ENGINES – Unless you're made of money the petrol X5 can be an expensive car to run – especially if you opt for the V8. Alternatively you could go for a diesel X5. It’s worth knowing that the more recent cars run with a more powerful version of the stock 3.0-litre unit. Either way, diesel power will make life easier when towing - especially when coupled to an auto gearbox.
EXTERIOR – There's no question that the X5 is a familiar sight on the roads. There are elements of older generation 5 Series models wherever you look, although overall the big SUV very much possesses its own personality. If you’re worried about the car’s size, dark colours are more flattering than lighter ones if you want to disguise its bulk.
INTERIOR – While the current generation car predictably mirrors that of the rest of BMW's range, this car’s cabin is very much like an older generation 5 Series. As such, the interior look and feel is sensible and could be described as restrained. Space is good up front but could be a little better in the back. At the rear, the split tailgate opens to reveal a commodious load space.

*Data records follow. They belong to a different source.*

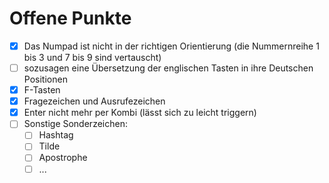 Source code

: # Offene Punkte

- [X] Das Numpad ist nicht in der richtigen Orientierung (die Nummernreihe 1 bis 3 und 7 bis 9 sind vertauscht)
- [ ] sozusagen eine Übersetzung der englischen Tasten in ihre Deutschen Positionen
- [X] F-Tasten
- [X] Fragezeichen und Ausrufezeichen
- [X] Enter nicht mehr per Kombi (lässt sich zu leicht triggern)
- [ ] Sonstige Sonderzeichen:
  - [ ] Hashtag
  - [ ] Tilde
  - [ ] Apostrophe
  - [ ] ... 
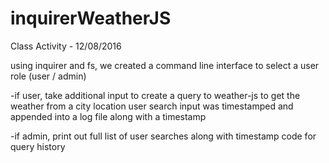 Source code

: # inquirerWeatherJS
Class Activity - 12/08/2016

using inquirer and fs, we created a command line interface to select a user role (user / admin)

-if user, take additional input to create a query to weather-js to get the weather from a city location
user search input was timestamped and appended into a log file along with a timestamp

-if admin, print out full list of user searches along with timestamp code for query history

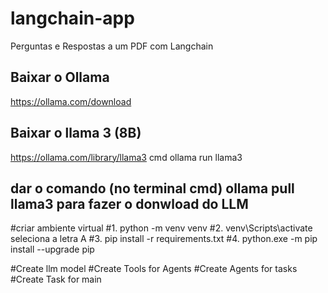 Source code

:# langchain-app
Perguntas e Respostas a um PDF com Langchain

## Baixar o Ollama
https://ollama.com/download
## Baixar o llama 3 (8B)
https://ollama.com/library/llama3
cmd ollama run llama3
## dar o comando (no terminal cmd) ollama pull llama3 para fazer o donwload do LLM

#criar ambiente virtual 
#1. python -m venv venv
#2. venv\Scripts\activate seleciona a letra A
#3. pip install -r requirements.txt 
#4. python.exe -m pip install --upgrade pip

#Create llm model
#Create Tools for Agents
#Create Agents for tasks
#Create Task for main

DRIVING – The X5 is not your average SUV and rides and handles more like a mildly sporting estate car. It’s not something you would use for any serious off-roading either, as the X5’s big wheels, modest ground clearance, road-biased handling and basic four-wheel drive system are better suited to leaf-strewn winter roads than a muddy hillside. It’s true that the facelift cars received a powertrain upgrade, but overall the X5 is more suited to towing than climbing mountains.

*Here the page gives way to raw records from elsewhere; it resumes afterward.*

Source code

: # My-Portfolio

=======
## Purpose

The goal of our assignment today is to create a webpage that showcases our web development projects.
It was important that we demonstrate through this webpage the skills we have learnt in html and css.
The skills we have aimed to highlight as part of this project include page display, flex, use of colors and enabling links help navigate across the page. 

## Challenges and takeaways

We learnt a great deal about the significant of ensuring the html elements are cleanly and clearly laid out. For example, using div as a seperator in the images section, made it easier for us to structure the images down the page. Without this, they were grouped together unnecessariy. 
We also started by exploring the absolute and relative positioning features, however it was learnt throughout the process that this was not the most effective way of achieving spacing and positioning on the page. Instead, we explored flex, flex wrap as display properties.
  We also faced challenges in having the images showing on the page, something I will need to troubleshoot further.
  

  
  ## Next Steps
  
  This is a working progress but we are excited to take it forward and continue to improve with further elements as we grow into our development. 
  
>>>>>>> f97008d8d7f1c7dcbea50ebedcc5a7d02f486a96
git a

OWNERSHIP – Buying an X5 is very much a conscious decision. Large family estates might be more enjoyable to drive, but big SUVs offer better visibility and road presence. And, don’t forget, four-wheel drive is a rare feature on estate cars. Opt for the diesel if you want to keep fuel and running costs to sensible levels, and always buy the best equipped example you can afford – X5s weren't terribly well equipped from new but many owners chose to raid the options list.
WHAT TO LOOK FOR – Anything that shows the battle scars of urban life – parking dents, kerbed alloys – should be given a wide berth. A comprehensive history is a must for a car this complex and with it being popular with thieves a thorough history check is also essential. If a tow bar is fitted always ask what it was used for – you don’t want to find out later if the previous owner overstretched the car. An unmarked interior is a good sign of a pampered existence, as is the lack of dog hairs in the boot.

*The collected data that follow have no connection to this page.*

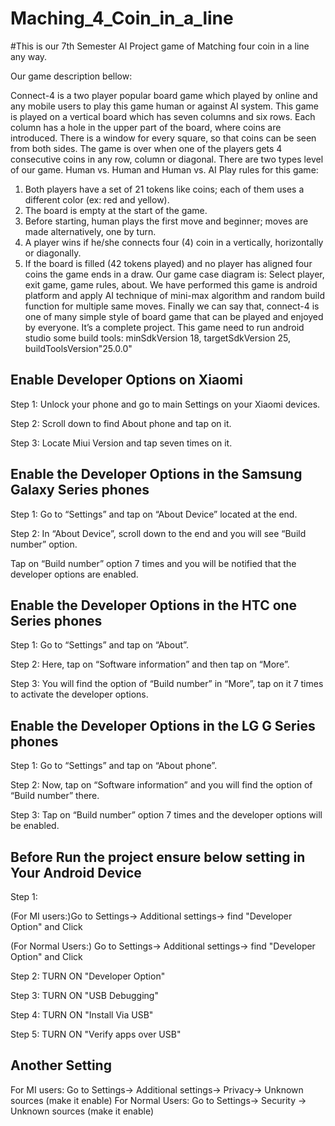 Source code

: # Maching_4_Coin_in_a_line
#This is our 7th Semester AI Project game of Matching four coin in a line any way.

Our game description bellow:

Connect-4 is a two player popular board game which played by online and any mobile users to play this game human or against AI system. 
This game is played on a vertical board which has seven columns and six rows.  Each column has a hole in the upper part of the board, where coins are introduced. There is a window for every square, so that coins can be seen from both sides. The game is over when one of the players gets 4 consecutive coins in any row, column or diagonal.
There are two types level of our game. Human vs. Human and Human vs. AI
Play rules for this game:
1. Both players have a set of 21 tokens like coins; each of them uses a different       color (ex: red and yellow).
2. The board is empty at the start of the game.
3. Before starting, human plays the first move and beginner; moves are made alternatively, one by turn.
4. A player wins if he/she connects four (4) coin in a vertically, horizontally or diagonally.
5. If the board is filled (42 tokens played) and no player has aligned four coins the game ends in a draw.
Our game case diagram is:
Select player, exit game, game rules, about.
We have performed this game is android platform and apply AI technique of mini-max algorithm and random build function for multiple same moves.
Finally we can say that, connect-4 is one of many simple style of board game that can be played and enjoyed by everyone.
It’s a complete project.
This game need to run android studio some build tools:
minSdkVersion 18, targetSdkVersion 25, buildToolsVersion"25.0.0"

## Enable Developer Options on Xiaomi

Step 1: Unlock your phone and go to main Settings on your Xiaomi devices.

Step 2: Scroll down to find About phone and tap on it.

Step 3: Locate Miui Version and tap seven times on it.

## Enable the Developer Options in the Samsung Galaxy Series phones

Step 1: Go to “Settings” and tap on “About Device” located at the end.

Step 2: In “About Device”, scroll down to the end and you will see “Build number” option.

Tap on “Build number” option 7 times and you will be notified that the developer options are enabled.

## Enable the Developer Options in the HTC one Series phones

Step 1: Go to “Settings” and tap on “About”.

Step 2: Here, tap on “Software information” and then tap on “More”.

Step 3: You will find the option of “Build number” in “More”, tap on it 7 times to activate the developer options.

## Enable the Developer Options in the LG G Series phones

Step 1: Go to “Settings” and tap on “About phone”.

Step 2: Now, tap on “Software information” and you will find the option of “Build number” there.

Step 3: Tap on “Build number” option 7 times and the developer options will be enabled.


## Before Run the project ensure below setting in Your Android Device

Step 1: 

(For MI users:)Go to Settings-> Additional settings-> find "Developer Option"  and Click

(For Normal Users:) Go to Settings-> Additional settings-> find "Developer Option"  and Click

Step 2: TURN ON "Developer Option"

Step 3: TURN ON "USB Debugging"

Step 4: TURN ON "Install Via USB"

Step 5: TURN ON "Verify apps over USB"

## Another Setting
For MI users: Go to Settings-> Additional settings-> Privacy-> Unknown sources (make it enable) 
For Normal Users: Go to Settings-> Security -> Unknown sources (make it enable)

2000: BMW launches its first attempt at a premium SUV. Biased heavily towards on-road use, the car offered executive saloon levels of refinement but was also capable of tackling the odd muddy track. Initially available with 3.0 and 4.4-litre petrol engines. 2001 saw 3.0-litre diesel engines introduced. Mid-life revision, including more power for diesel engines, cosmetic tweaks and new 4x4 system, occurred in 2004.
REASONS TO BUY – Premium image, affordability, diesel performance, versatile cabin, car-like driving experience
REASONS TO BEWARE – Tired and neglected examples, patchy history, less desirable manual gearbox, modest standard spec
PICK OF THE RANGE – X5 3.0d SE auto.
WHAT TO PAY
2005 05 9,880
2005 55 10,270
2006 06 11,215
2006 56 11,640
2007 07 12,875
Figures relate to showroom prices for cars in A1 condition.